*Task goal*. Please print the records below exactly as they are written.
+++
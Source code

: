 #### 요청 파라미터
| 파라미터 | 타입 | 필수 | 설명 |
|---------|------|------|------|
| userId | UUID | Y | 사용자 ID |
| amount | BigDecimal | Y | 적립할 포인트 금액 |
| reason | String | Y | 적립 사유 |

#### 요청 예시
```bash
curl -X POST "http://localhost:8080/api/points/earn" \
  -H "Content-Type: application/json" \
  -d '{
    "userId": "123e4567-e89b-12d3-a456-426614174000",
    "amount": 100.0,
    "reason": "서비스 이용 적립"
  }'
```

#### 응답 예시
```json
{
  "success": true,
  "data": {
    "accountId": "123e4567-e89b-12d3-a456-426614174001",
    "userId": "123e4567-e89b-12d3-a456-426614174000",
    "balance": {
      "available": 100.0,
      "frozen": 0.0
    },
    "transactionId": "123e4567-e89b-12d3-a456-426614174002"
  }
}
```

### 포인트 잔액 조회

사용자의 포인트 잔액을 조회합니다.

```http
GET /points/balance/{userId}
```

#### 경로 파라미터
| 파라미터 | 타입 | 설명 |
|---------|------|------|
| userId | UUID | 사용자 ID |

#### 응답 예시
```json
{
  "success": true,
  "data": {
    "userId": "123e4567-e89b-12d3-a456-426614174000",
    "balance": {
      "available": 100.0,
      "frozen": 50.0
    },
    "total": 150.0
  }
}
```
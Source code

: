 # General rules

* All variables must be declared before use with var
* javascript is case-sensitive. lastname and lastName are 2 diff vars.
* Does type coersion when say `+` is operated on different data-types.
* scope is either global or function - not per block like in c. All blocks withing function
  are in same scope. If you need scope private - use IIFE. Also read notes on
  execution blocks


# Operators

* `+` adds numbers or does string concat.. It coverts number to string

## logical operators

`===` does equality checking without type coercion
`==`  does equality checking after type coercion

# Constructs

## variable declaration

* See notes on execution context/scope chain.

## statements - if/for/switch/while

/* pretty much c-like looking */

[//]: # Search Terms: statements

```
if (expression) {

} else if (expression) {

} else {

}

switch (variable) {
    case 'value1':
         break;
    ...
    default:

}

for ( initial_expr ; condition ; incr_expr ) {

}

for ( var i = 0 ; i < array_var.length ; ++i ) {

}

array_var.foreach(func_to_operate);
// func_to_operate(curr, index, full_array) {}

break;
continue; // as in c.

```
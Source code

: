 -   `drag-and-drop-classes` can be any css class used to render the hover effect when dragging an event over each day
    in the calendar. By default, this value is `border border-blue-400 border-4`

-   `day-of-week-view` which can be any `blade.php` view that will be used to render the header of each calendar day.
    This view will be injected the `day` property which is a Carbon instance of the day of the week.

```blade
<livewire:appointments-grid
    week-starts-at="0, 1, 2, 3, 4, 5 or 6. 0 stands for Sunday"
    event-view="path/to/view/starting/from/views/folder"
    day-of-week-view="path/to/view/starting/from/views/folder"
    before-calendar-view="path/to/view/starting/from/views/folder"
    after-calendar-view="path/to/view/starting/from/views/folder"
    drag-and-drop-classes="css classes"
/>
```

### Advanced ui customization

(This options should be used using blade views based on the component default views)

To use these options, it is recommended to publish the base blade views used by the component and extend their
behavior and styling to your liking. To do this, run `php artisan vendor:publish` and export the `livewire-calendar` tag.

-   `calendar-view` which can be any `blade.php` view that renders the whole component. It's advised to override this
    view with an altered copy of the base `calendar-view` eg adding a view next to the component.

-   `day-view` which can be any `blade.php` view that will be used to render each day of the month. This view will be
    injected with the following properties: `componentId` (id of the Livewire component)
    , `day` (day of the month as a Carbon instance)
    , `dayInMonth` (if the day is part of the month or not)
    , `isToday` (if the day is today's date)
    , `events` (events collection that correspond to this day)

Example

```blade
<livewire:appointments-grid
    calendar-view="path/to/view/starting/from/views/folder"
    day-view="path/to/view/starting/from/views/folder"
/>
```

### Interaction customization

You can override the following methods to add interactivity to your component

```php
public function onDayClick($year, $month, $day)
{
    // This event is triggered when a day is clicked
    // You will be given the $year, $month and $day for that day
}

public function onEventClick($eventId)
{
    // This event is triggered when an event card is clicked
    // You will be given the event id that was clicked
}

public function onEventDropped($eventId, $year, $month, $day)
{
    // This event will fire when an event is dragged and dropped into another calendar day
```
+++
*Solution*.
Source code

: #### 요청 파라미터
| 파라미터 | 타입 | 필수 | 설명 |
|---------|------|------|------|
| userId | UUID | Y | 사용자 ID |
| amount | BigDecimal | Y | 적립할 포인트 금액 |
| reason | String | Y | 적립 사유 |

#### 요청 예시
```bash
curl -X POST "http://localhost:8080/api/points/earn" \
  -H "Content-Type: application/json" \
  -d '{
    "userId": "123e4567-e89b-12d3-a456-426614174000",
    "amount": 100.0,
    "reason": "서비스 이용 적립"
  }'
```

#### 응답 예시
```json
{
  "success": true,
  "data": {
    "accountId": "123e4567-e89b-12d3-a456-426614174001",
    "userId": "123e4567-e89b-12d3-a456-426614174000",
    "balance": {
      "available": 100.0,
      "frozen": 0.0
    },
    "transactionId": "123e4567-e89b-12d3-a456-426614174002"
  }
}
```

### 포인트 잔액 조회

사용자의 포인트 잔액을 조회합니다.

```http
GET /points/balance/{userId}
```

#### 경로 파라미터
| 파라미터 | 타입 | 설명 |
|---------|------|------|
| userId | UUID | 사용자 ID |

#### 응답 예시
```json
{
  "success": true,
  "data": {
    "userId": "123e4567-e89b-12d3-a456-426614174000",
    "balance": {
      "available": 100.0,
      "frozen": 50.0
    },
    "total": 150.0
  }
}
```
Source code

: # General rules

* All variables must be declared before use with var
* javascript is case-sensitive. lastname and lastName are 2 diff vars.
* Does type coersion when say `+` is operated on different data-types.
* scope is either global or function - not per block like in c. All blocks withing function
  are in same scope. If you need scope private - use IIFE. Also read notes on
  execution blocks


# Operators

* `+` adds numbers or does string concat.. It coverts number to string

## logical operators

`===` does equality checking without type coercion
`==`  does equality checking after type coercion

# Constructs

## variable declaration

* See notes on execution context/scope chain.

## statements - if/for/switch/while

/* pretty much c-like looking */

[//]: # Search Terms: statements

```
if (expression) {

} else if (expression) {

} else {

}

switch (variable) {
    case 'value1':
         break;
    ...
    default:

}

for ( initial_expr ; condition ; incr_expr ) {

}

for ( var i = 0 ; i < array_var.length ; ++i ) {

}

array_var.foreach(func_to_operate);
// func_to_operate(curr, index, full_array) {}

break;
continue; // as in c.

```
Source code

: -   `drag-and-drop-classes` can be any css class used to render the hover effect when dragging an event over each day
    in the calendar. By default, this value is `border border-blue-400 border-4`

-   `day-of-week-view` which can be any `blade.php` view that will be used to render the header of each calendar day.
    This view will be injected the `day` property which is a Carbon instance of the day of the week.

```blade
<livewire:appointments-grid
    week-starts-at="0, 1, 2, 3, 4, 5 or 6. 0 stands for Sunday"
    event-view="path/to/view/starting/from/views/folder"
    day-of-week-view="path/to/view/starting/from/views/folder"
    before-calendar-view="path/to/view/starting/from/views/folder"
    after-calendar-view="path/to/view/starting/from/views/folder"
    drag-and-drop-classes="css classes"
/>
```

### Advanced ui customization

(This options should be used using blade views based on the component default views)

To use these options, it is recommended to publish the base blade views used by the component and extend their
behavior and styling to your liking. To do this, run `php artisan vendor:publish` and export the `livewire-calendar` tag.

-   `calendar-view` which can be any `blade.php` view that renders the whole component. It's advised to override this
    view with an altered copy of the base `calendar-view` eg adding a view next to the component.

-   `day-view` which can be any `blade.php` view that will be used to render each day of the month. This view will be
    injected with the following properties: `componentId` (id of the Livewire component)
    , `day` (day of the month as a Carbon instance)
    , `dayInMonth` (if the day is part of the month or not)
    , `isToday` (if the day is today's date)
    , `events` (events collection that correspond to this day)

Example

```blade
<livewire:appointments-grid
    calendar-view="path/to/view/starting/from/views/folder"
    day-view="path/to/view/starting/from/views/folder"
/>
```

### Interaction customization

You can override the following methods to add interactivity to your component

```php
public function onDayClick($year, $month, $day)
{
    // This event is triggered when a day is clicked
    // You will be given the $year, $month and $day for that day
}

public function onEventClick($eventId)
{
    // This event is triggered when an event card is clicked
    // You will be given the event id that was clicked
}

public function onEventDropped($eventId, $year, $month, $day)
{
    // This event will fire when an event is dragged and dropped into another calendar day
```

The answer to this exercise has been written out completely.